Keep every line of the data below that has the string "calculate" and present those lines.

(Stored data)
☆ ☆ ☆ ☆ ☆
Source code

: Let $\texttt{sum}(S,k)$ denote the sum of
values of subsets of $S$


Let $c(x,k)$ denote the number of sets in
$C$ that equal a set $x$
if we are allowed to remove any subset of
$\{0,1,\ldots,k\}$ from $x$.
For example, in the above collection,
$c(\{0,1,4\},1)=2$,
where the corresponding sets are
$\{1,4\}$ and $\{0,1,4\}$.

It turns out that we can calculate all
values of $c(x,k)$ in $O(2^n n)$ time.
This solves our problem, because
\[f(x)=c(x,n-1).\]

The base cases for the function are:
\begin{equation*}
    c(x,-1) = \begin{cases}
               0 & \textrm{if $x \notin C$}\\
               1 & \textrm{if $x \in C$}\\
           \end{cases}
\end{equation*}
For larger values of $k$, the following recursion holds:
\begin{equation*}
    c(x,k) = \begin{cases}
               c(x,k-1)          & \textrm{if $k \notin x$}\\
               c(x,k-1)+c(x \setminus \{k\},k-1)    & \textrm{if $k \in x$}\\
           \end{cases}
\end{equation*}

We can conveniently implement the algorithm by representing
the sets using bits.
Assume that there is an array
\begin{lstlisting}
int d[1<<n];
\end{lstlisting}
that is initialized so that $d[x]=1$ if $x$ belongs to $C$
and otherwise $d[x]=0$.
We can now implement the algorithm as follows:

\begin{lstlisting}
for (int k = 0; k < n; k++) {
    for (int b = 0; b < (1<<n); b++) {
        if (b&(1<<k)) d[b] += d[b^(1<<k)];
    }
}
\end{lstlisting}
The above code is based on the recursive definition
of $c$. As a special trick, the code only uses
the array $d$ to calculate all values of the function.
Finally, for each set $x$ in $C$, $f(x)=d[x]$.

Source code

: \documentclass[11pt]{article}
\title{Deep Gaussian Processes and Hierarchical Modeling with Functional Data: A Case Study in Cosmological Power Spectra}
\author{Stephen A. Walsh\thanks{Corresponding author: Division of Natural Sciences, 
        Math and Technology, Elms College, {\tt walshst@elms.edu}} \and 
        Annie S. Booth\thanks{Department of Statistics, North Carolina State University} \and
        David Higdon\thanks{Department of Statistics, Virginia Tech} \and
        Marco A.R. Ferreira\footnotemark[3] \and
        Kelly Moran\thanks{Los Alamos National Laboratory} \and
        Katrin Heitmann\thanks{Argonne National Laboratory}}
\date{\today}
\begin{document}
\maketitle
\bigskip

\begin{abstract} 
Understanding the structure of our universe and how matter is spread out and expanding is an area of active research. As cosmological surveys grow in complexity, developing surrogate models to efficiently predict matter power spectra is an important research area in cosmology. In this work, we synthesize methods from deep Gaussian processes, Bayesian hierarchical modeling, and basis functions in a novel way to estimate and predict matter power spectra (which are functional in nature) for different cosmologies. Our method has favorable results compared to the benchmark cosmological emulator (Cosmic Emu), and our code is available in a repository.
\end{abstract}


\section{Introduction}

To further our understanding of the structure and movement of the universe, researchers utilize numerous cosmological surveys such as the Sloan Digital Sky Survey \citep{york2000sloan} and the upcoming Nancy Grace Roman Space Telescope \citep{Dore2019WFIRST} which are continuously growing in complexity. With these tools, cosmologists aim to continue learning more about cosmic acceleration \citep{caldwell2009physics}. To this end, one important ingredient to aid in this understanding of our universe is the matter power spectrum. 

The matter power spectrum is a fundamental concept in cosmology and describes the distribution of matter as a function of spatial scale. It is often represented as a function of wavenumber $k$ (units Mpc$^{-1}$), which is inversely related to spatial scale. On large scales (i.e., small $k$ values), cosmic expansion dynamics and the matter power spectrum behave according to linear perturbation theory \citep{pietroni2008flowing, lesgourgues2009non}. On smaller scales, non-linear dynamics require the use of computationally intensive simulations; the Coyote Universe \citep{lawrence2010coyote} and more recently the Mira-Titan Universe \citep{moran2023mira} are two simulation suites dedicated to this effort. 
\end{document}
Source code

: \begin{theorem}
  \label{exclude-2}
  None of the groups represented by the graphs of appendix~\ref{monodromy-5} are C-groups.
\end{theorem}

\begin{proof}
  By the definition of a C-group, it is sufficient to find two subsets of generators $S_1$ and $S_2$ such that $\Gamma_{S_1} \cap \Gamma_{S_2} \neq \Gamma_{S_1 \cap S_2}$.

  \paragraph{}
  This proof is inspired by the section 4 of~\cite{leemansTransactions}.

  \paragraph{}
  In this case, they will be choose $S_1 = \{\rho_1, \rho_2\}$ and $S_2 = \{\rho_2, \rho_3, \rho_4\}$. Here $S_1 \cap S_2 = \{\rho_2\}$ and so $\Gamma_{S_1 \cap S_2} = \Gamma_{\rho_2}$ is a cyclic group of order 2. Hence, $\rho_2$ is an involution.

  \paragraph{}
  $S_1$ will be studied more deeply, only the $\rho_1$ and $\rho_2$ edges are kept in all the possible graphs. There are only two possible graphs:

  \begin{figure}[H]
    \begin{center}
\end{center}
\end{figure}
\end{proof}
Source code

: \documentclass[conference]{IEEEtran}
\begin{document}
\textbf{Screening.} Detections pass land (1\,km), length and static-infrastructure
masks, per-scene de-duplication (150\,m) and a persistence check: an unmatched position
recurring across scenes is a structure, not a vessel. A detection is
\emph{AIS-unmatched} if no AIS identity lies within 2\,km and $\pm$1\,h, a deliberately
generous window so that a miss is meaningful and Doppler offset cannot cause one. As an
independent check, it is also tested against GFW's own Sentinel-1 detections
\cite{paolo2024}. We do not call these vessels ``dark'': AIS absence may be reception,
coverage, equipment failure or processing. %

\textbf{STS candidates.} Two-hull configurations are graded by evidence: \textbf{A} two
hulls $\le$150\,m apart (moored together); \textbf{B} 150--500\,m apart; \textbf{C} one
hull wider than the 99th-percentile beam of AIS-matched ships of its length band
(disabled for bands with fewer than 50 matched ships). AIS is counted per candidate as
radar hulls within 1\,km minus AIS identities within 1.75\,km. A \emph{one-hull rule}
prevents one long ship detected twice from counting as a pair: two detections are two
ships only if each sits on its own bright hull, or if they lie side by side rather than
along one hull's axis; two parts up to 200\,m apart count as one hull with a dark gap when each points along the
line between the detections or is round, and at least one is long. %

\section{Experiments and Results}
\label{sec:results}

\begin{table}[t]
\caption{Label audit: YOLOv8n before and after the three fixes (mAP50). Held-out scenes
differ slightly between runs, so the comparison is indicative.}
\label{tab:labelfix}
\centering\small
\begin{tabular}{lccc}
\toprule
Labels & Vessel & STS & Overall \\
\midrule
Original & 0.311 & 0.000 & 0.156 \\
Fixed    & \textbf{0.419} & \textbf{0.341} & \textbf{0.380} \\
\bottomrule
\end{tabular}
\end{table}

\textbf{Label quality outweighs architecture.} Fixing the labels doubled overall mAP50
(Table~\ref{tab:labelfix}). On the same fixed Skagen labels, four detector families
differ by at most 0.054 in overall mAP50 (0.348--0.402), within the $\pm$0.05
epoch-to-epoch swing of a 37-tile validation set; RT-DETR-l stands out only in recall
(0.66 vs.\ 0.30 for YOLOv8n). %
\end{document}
☆ ☆ ☆ ☆ ☆
Answer section:
It turns out that we can calculate all
the array $d$ to calculate all values of the function.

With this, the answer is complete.